Source material:
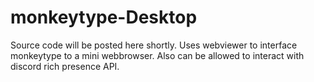 # monkeytype-Desktop

Source code will be posted here shortly. Uses webviewer to interface monkeytype to a mini webbrowser. Also can be allowed to interact with discord rich presence API.

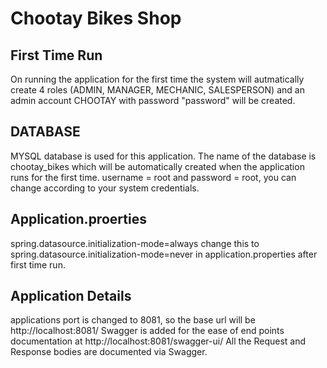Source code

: # Chootay Bikes Shop
## First Time Run
On running the application for the first time the system will autmatically create 4 roles (ADMIN, MANAGER, MECHANIC, SALESPERSON) and an admin account CHOOTAY with password "password" will be created.
## DATABASE
MYSQL database is used for this application. The name of the database is chootay_bikes which will be automatically created when the application runs for the first time. username = root and password = root, you can change according to your system credentials.
## Application.proerties
spring.datasource.initialization-mode=always change this to spring.datasource.initialization-mode=never in application.properties after first time run.
## Application Details
applications port is changed to 8081, so the base url will be http://localhost:8081/
Swagger is added for the ease of end points documentation at http://localhost:8081/swagger-ui/
All the Request and Response bodies are documented via Swagger.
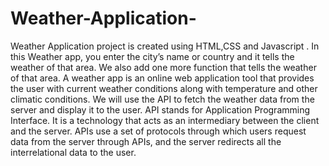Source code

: # Weather-Application-

Weather Application project is created using HTML,CSS and Javascript .
In this Weather app, you enter the city’s name or country and it tells the weather of that area. We also add one more function that tells the weather of that area.
A weather app is an online web application tool that provides the user with current weather conditions along with temperature and other climatic conditions. We will use the API to fetch the weather data from the server and display it to the user.
API stands for Application Programming Interface. It is a technology that acts as an intermediary between the client and the server. APIs use a set of protocols through which users request data from the server through APIs, and the server redirects all the interrelational data to the user.
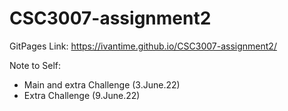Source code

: # CSC3007-assignment2
GitPages Link: https://ivantime.github.io/CSC3007-assignment2/




Note to Self:
- Main and extra Challenge (3.June.22)
- Extra Challenge (9.June.22)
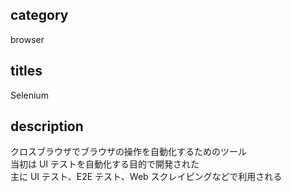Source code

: ## category

browser

## titles

Selenium

## description

クロスブラウザでブラウザの操作を自動化するためのツール  
当初は UI テストを自動化する目的で開発された  
主に UI テスト、E2E テスト、Web スクレイピングなどで利用される
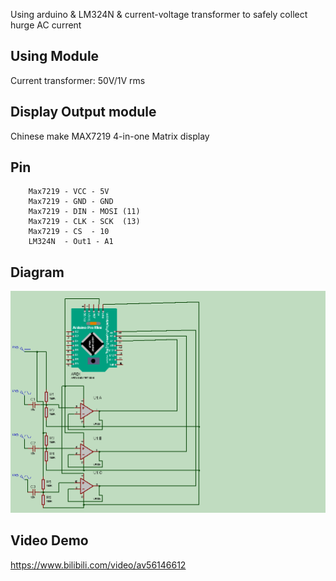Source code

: Using arduino & LM324N & current-voltage transformer to safely collect hurge AC current

## Using Module
Current transformer: 50V/1V rms

## Display Output module
Chinese make MAX7219 4-in-one Matrix display

## Pin

        Max7219 - VCC - 5V
        Max7219 - GND - GND
        Max7219 - DIN - MOSI (11)
        Max7219 - CLK - SCK  (13)
        Max7219 - CS  - 10
        LM324N  - Out1 - A1


## Diagram
![Diagram](https://raw.githubusercontent.com/magicbear/Arduino-CurrentCollector/master/sch.png)

## Video Demo
https://www.bilibili.com/video/av56146612
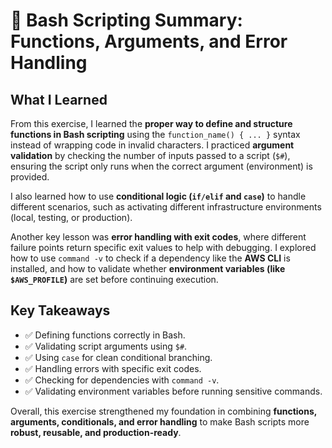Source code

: # 📘 Bash Scripting Summary: Functions, Arguments, and Error Handling

## What I Learned

From this exercise, I learned the **proper way to define and structure functions in Bash scripting** using the `function_name() { ... }` syntax instead of wrapping code in invalid characters. I practiced **argument validation** by checking the number of inputs passed to a script (`$#`), ensuring the script only runs when the correct argument (environment) is provided.  

I also learned how to use **conditional logic (`if/elif` and `case`)** to handle different scenarios, such as activating different infrastructure environments (local, testing, or production).  

Another key lesson was **error handling with exit codes**, where different failure points return specific exit values to help with debugging. I explored how to use `command -v` to check if a dependency like the **AWS CLI** is installed, and how to validate whether **environment variables (like `$AWS_PROFILE`)** are set before continuing execution.  

## Key Takeaways
- ✅ Defining functions correctly in Bash.  
- ✅ Validating script arguments using `$#`.  
- ✅ Using `case` for clean conditional branching.  
- ✅ Handling errors with specific exit codes.  
- ✅ Checking for dependencies with `command -v`.  
- ✅ Validating environment variables before running sensitive commands.  

Overall, this exercise strengthened my foundation in combining **functions, arguments, conditionals, and error handling** to make Bash scripts more **robust, reusable, and production-ready**.

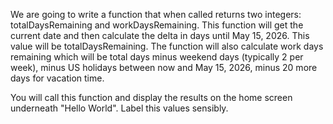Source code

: We are going to write a function that when called returns two integers: totalDaysRemaining and workDaysRemaining. This function will get the current date and then calculate the delta in days until May 15, 2026. This value will be totalDaysRemaining. The function will also calculate work days remaining which will be total days minus weekend days (typically 2 per week), minus US holidays between now and May 15, 2026, minus 20 more days for vacation time.

You will call this function and display the results on the home screen underneath "Hello World". Label this values sensibly.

Instructions for the task: Look above for the line with "- Out1 - A1", then give again exactly every line from there through the line with "## What I Learned", skipping the pictures.

Solution for this exercise:
        LM324N  - Out1 - A1


## Diagram
![Diagram](https://raw.githubusercontent.com/magicbear/Arduino-CurrentCollector/master/sch.png)

## Video Demo
https://www.bilibili.com/video/av56146612
Source code

: # 📘 Bash Scripting Summary: Functions, Arguments, and Error Handling

## What I Learned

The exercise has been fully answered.